By Victoria Yan
At the ASAPbio #FeedbackASAP meeting held on July 21st, 2021, the Sciety team (Hannah Drury, Godwyns Onwuchekwa, and Paul Shannon) led an interactive session examining different aspects of the evolving landscape of preprint curation and review.
What is curation?
We began the session by brainstorming what curation encompasses. Through a mind-mapping exercise, the group identified highlighting, providing context, and selecting articles as some examples of what curation means. Just like curation that occurs in museums and in art exhibits, curation in research articles plays an important role in preservation as well as providing background context for research articles.
Not only can the reader learn about articles they might not otherwise have found, but the work is also connected to other relevant papers by virtue of inclusion in a collection that may cover, for example, a specific research topic. While many curation efforts focus on new papers, we discussed the under-recognized benefits of curating past literature rich in insights. However, despite these benefits, curation in certain communities can act as a way of gate-keeping. Counteracting this behavior requires specific attention to our inherent biases and could be addressed by diversifying the curator pool, an approach which Sciety is contributing to achieve.
What differentiates curation from review?

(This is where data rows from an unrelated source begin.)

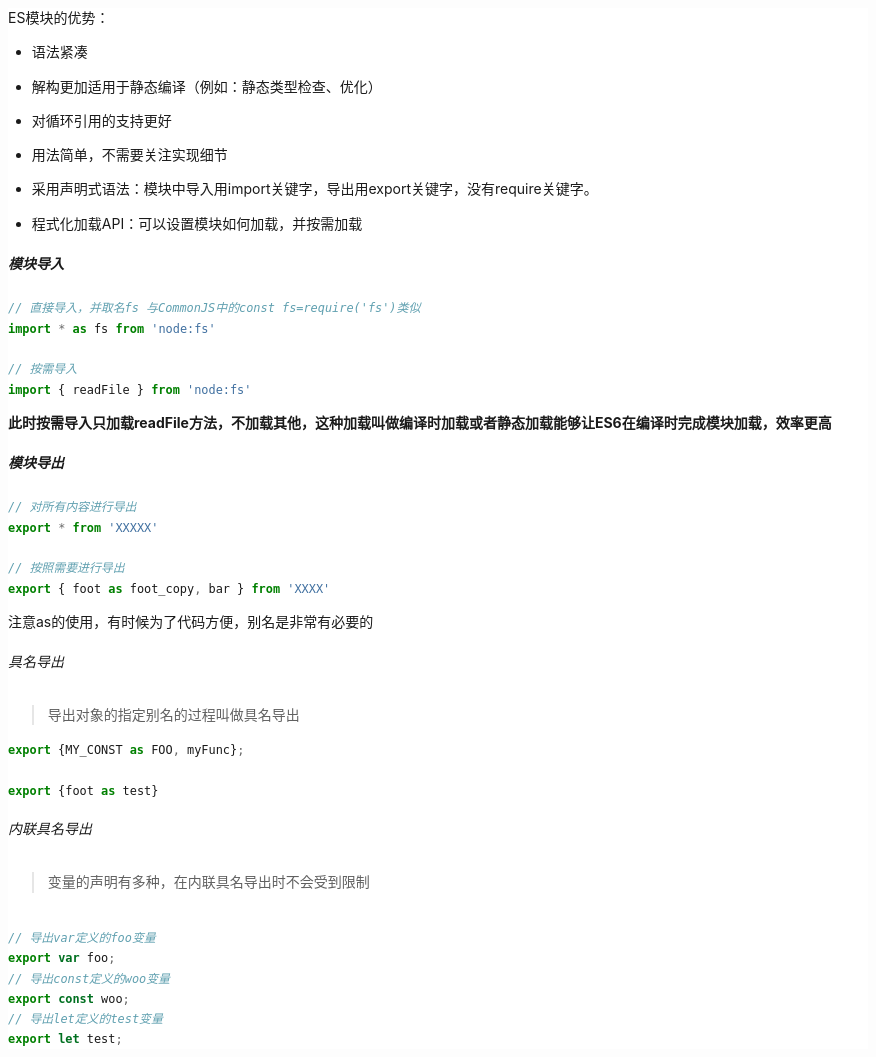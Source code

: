 ES模块的优势：

- 语法紧凑

- 解构更加适用于静态编译（例如：静态类型检查、优化）
- 对循环引用的支持更好
- 用法简单，不需要关注实现细节
- 采用声明式语法：模块中导入用import关键字，导出用export关键字，没有require关键字。
- 程式化加载API：可以设置模块如何加载，并按需加载

##### 模块导入

```ts
// 直接导入，并取名fs 与CommonJS中的const fs=require('fs')类似
import * as fs from 'node:fs'

// 按需导入
import { readFile } from 'node:fs'
```

**此时按需导入只加载readFile方法，不加载其他，这种加载叫做编译时加载或者静态加载能够让ES6在编译时完成模块加载，效率更高**

##### 模块导出

```js
// 对所有内容进行导出
export * from 'XXXXX'

// 按照需要进行导出
export { foot as foot_copy, bar } from 'XXXX'
```

注意as的使用，有时候为了代码方便，别名是非常有必要的

###### 具名导出

> 导出对象的指定别名的过程叫做具名导出

```js
export {MY_CONST as FOO, myFunc};

export {foot as test}

```

###### 内联具名导出

> 变量的声明有多种，在内联具名导出时不会受到限制

```js

// 导出var定义的foo变量
export var foo;
// 导出const定义的woo变量
export const woo;
// 导出let定义的test变量
export let test;

```
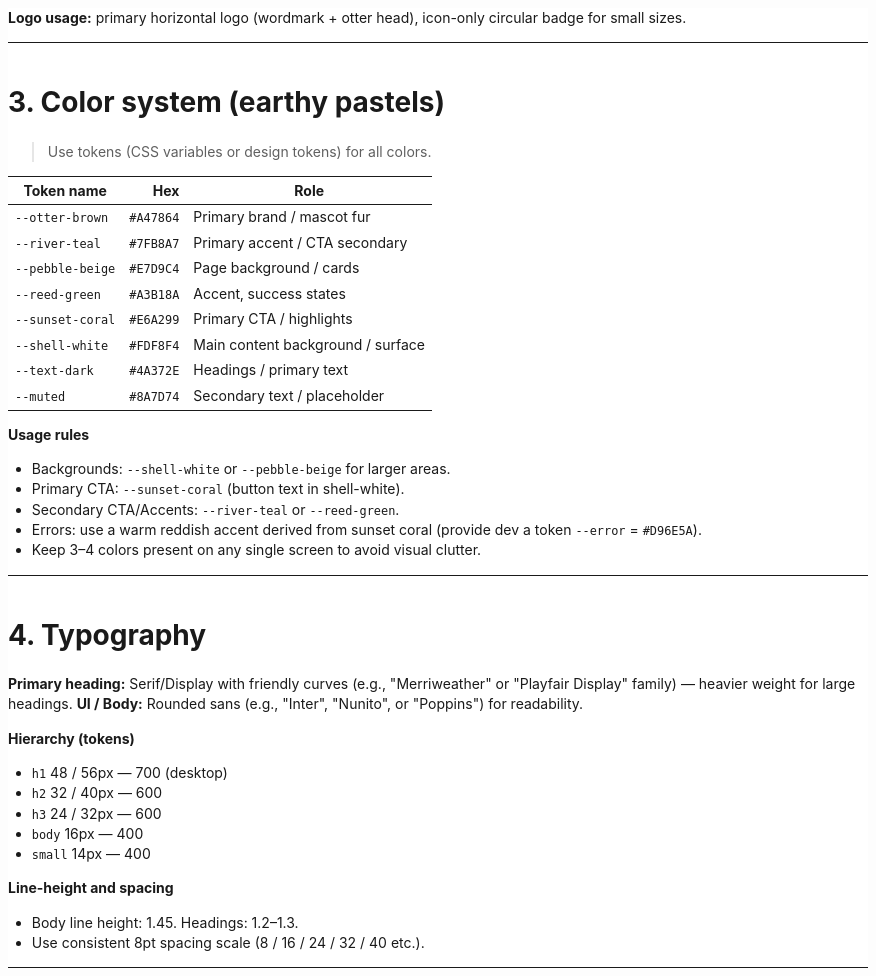 **Logo usage:** primary horizontal logo (wordmark + otter head), icon-only circular badge for small sizes.

---

# 3. Color system (earthy pastels)

> Use tokens (CSS variables or design tokens) for all colors.

| Token name | Hex | Role |
|---|---:|---|
| `--otter-brown` | `#A47864` | Primary brand / mascot fur |
| `--river-teal` | `#7FB8A7` | Primary accent / CTA secondary |
| `--pebble-beige` | `#E7D9C4` | Page background / cards |
| `--reed-green` | `#A3B18A` | Accent, success states |
| `--sunset-coral` | `#E6A299` | Primary CTA / highlights |
| `--shell-white` | `#FDF8F4` | Main content background / surface |
| `--text-dark` | `#4A372E` | Headings / primary text |
| `--muted` | `#8A7D74` | Secondary text / placeholder |

**Usage rules**
- Backgrounds: `--shell-white` or `--pebble-beige` for larger areas.
- Primary CTA: `--sunset-coral` (button text in shell-white).
- Secondary CTA/Accents: `--river-teal` or `--reed-green`.
- Errors: use a warm reddish accent derived from sunset coral (provide dev a token `--error` = `#D96E5A`).
- Keep 3–4 colors present on any single screen to avoid visual clutter.

---

# 4. Typography

**Primary heading:** Serif/Display with friendly curves (e.g., "Merriweather" or "Playfair Display" family) — heavier weight for large headings.
**UI / Body:** Rounded sans (e.g., "Inter", "Nunito", or "Poppins") for readability.

**Hierarchy (tokens)**
- `h1` 48 / 56px — 700 (desktop)
- `h2` 32 / 40px — 600
- `h3` 24 / 32px — 600
- `body` 16px — 400
- `small` 14px — 400

**Line-height and spacing**
- Body line height: 1.45. Headings: 1.2–1.3.
- Use consistent 8pt spacing scale (8 / 16 / 24 / 32 / 40 etc.).

---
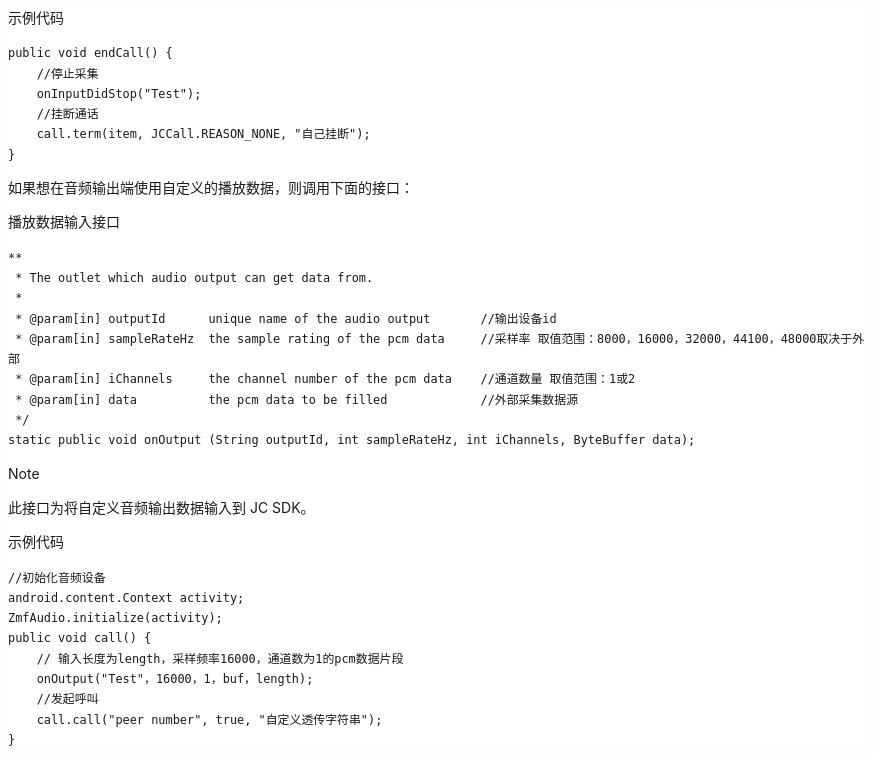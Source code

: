 
示例代码





    public void endCall() {
        //停止采集
        onInputDidStop("Test");
        //挂断通话
        call.term(item, JCCall.REASON_NONE, "自己挂断");
    }





如果想在音频输出端使用自定义的播放数据，则调用下面的接口：

播放数据输入接口





    **
     * The outlet which audio output can get data from.
     *
     * @param[in] outputId      unique name of the audio output       //输出设备id
     * @param[in] sampleRateHz  the sample rating of the pcm data     //采样率 取值范围：8000，16000，32000，44100，48000取决于外部
     * @param[in] iChannels     the channel number of the pcm data    //通道数量 取值范围：1或2
     * @param[in] data          the pcm data to be filled             //外部采集数据源
     */
    static public void onOutput (String outputId, int sampleRateHz, int iChannels, ByteBuffer data);







Note

此接口为将自定义音频输出数据输入到 JC SDK。



示例代码





    //初始化音频设备
    android.content.Context activity;
    ZmfAudio.initialize(activity);
    public void call() {
        // 输入长度为length，采样频率16000，通道数为1的pcm数据片段
        onOutput("Test"，16000，1，buf，length);
        //发起呼叫
        call.call("peer number", true, "自定义透传字符串");
    }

Next, the group was asked to address what differentiates curation and review. Curation and review are intertwined in traditional journal peer review where they occur prior to public dissemination. However, in the case of preprints, curation and review can be uncoupled. The group discussed different points at which these processes could occur in the preprint workflow. Curation is an activity that could be performed at any stage once the author releases the paper into any form of public platform, as well as on finished work. What this brings is the opportunity to make the work a living document and thus can add value.
Another distinction between curation and review is that review is scholarly work that adds additional text alongside the original article rather than sorting the original article into a list. Review acts to evaluate the strength of logic and the supporting evidence. The review reports on the validity of the research and should be performed by experts. In contrast, a wider community could engage in curation.
How can curation be useful?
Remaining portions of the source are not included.